### About this task:
Reproduce the entries exactly as they appear below.

### Dataset content:
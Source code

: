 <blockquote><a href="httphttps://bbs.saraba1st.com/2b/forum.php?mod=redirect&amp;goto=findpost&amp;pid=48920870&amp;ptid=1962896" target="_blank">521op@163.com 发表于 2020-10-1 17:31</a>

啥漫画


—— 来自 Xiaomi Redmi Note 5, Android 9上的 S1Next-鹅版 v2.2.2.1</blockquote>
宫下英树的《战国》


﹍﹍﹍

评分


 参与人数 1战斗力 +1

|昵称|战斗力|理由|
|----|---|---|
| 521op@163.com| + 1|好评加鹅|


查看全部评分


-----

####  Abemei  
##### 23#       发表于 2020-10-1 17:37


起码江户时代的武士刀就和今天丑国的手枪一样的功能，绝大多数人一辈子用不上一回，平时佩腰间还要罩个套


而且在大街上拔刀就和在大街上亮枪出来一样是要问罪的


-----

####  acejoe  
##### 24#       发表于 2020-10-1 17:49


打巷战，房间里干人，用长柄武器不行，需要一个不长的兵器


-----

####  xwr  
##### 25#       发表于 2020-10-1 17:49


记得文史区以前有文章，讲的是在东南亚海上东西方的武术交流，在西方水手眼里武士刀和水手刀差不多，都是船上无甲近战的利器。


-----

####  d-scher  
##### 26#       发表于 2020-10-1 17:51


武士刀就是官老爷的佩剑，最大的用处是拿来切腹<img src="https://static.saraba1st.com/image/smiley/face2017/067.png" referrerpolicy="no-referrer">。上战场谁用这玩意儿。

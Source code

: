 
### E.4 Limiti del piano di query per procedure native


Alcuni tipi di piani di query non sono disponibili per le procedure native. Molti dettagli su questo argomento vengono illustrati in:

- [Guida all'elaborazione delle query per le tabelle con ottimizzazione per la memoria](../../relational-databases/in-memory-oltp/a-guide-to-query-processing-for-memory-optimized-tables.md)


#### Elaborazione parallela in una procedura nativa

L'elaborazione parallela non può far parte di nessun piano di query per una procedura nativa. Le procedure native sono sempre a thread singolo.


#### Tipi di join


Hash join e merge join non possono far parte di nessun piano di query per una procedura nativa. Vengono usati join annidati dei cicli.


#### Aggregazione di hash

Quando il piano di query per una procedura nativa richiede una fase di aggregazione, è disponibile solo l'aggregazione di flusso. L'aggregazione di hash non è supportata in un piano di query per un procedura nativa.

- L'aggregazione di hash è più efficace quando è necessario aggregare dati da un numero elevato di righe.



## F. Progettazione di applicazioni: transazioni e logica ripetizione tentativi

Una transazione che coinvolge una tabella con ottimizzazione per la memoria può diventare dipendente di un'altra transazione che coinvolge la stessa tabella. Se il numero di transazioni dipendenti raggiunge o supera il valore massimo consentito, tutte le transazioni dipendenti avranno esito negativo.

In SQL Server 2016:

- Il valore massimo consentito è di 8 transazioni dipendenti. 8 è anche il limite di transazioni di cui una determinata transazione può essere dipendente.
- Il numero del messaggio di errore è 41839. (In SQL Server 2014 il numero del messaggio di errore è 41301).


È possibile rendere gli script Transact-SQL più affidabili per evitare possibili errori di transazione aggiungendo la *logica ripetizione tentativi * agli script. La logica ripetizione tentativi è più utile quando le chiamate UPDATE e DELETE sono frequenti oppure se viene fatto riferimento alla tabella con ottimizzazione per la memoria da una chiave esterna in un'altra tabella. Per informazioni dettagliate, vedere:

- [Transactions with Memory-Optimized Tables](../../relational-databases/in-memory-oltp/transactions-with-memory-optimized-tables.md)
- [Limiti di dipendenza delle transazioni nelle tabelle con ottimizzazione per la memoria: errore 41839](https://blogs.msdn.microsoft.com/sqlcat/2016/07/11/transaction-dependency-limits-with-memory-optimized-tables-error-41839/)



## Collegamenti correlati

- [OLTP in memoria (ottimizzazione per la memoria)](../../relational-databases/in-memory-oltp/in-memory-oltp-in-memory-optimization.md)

### The completed task:
Source code

: <blockquote><a href="httphttps://bbs.saraba1st.com/2b/forum.php?mod=redirect&amp;goto=findpost&amp;pid=48920870&amp;ptid=1962896" target="_blank">521op@163.com 发表于 2020-10-1 17:31</a>

啥漫画


—— 来自 Xiaomi Redmi Note 5, Android 9上的 S1Next-鹅版 v2.2.2.1</blockquote>
宫下英树的《战国》


﹍﹍﹍

评分


 参与人数 1战斗力 +1

|昵称|战斗力|理由|
|----|---|---|
| 521op@163.com| + 1|好评加鹅|


查看全部评分


-----

####  Abemei  
##### 23#       发表于 2020-10-1 17:37


起码江户时代的武士刀就和今天丑国的手枪一样的功能，绝大多数人一辈子用不上一回，平时佩腰间还要罩个套


而且在大街上拔刀就和在大街上亮枪出来一样是要问罪的


-----

####  acejoe  
##### 24#       发表于 2020-10-1 17:49


打巷战，房间里干人，用长柄武器不行，需要一个不长的兵器


-----

####  xwr  
##### 25#       发表于 2020-10-1 17:49


记得文史区以前有文章，讲的是在东南亚海上东西方的武术交流，在西方水手眼里武士刀和水手刀差不多，都是船上无甲近战的利器。


-----

####  d-scher  
##### 26#       发表于 2020-10-1 17:51


武士刀就是官老爷的佩剑，最大的用处是拿来切腹<img src="https://static.saraba1st.com/image/smiley/face2017/067.png" referrerpolicy="no-referrer">。上战场谁用这玩意儿。

Source code

: 
### E.4 Limiti del piano di query per procedure native


Alcuni tipi di piani di query non sono disponibili per le procedure native. Molti dettagli su questo argomento vengono illustrati in:

- [Guida all'elaborazione delle query per le tabelle con ottimizzazione per la memoria](../../relational-databases/in-memory-oltp/a-guide-to-query-processing-for-memory-optimized-tables.md)


#### Elaborazione parallela in una procedura nativa

L'elaborazione parallela non può far parte di nessun piano di query per una procedura nativa. Le procedure native sono sempre a thread singolo.


#### Tipi di join


Hash join e merge join non possono far parte di nessun piano di query per una procedura nativa. Vengono usati join annidati dei cicli.


#### Aggregazione di hash

Quando il piano di query per una procedura nativa richiede una fase di aggregazione, è disponibile solo l'aggregazione di flusso. L'aggregazione di hash non è supportata in un piano di query per un procedura nativa.

- L'aggregazione di hash è più efficace quando è necessario aggregare dati da un numero elevato di righe.



## F. Progettazione di applicazioni: transazioni e logica ripetizione tentativi

Una transazione che coinvolge una tabella con ottimizzazione per la memoria può diventare dipendente di un'altra transazione che coinvolge la stessa tabella. Se il numero di transazioni dipendenti raggiunge o supera il valore massimo consentito, tutte le transazioni dipendenti avranno esito negativo.

In SQL Server 2016:

- Il valore massimo consentito è di 8 transazioni dipendenti. 8 è anche il limite di transazioni di cui una determinata transazione può essere dipendente.
- Il numero del messaggio di errore è 41839. (In SQL Server 2014 il numero del messaggio di errore è 41301).


È possibile rendere gli script Transact-SQL più affidabili per evitare possibili errori di transazione aggiungendo la *logica ripetizione tentativi * agli script. La logica ripetizione tentativi è più utile quando le chiamate UPDATE e DELETE sono frequenti oppure se viene fatto riferimento alla tabella con ottimizzazione per la memoria da una chiave esterna in un'altra tabella. Per informazioni dettagliate, vedere:

- [Transactions with Memory-Optimized Tables](../../relational-databases/in-memory-oltp/transactions-with-memory-optimized-tables.md)
- [Limiti di dipendenza delle transazioni nelle tabelle con ottimizzazione per la memoria: errore 41839](https://blogs.msdn.microsoft.com/sqlcat/2016/07/11/transaction-dependency-limits-with-memory-optimized-tables-error-41839/)



## Collegamenti correlati

- [OLTP in memoria (ottimizzazione per la memoria)](../../relational-databases/in-memory-oltp/in-memory-oltp-in-memory-optimization.md)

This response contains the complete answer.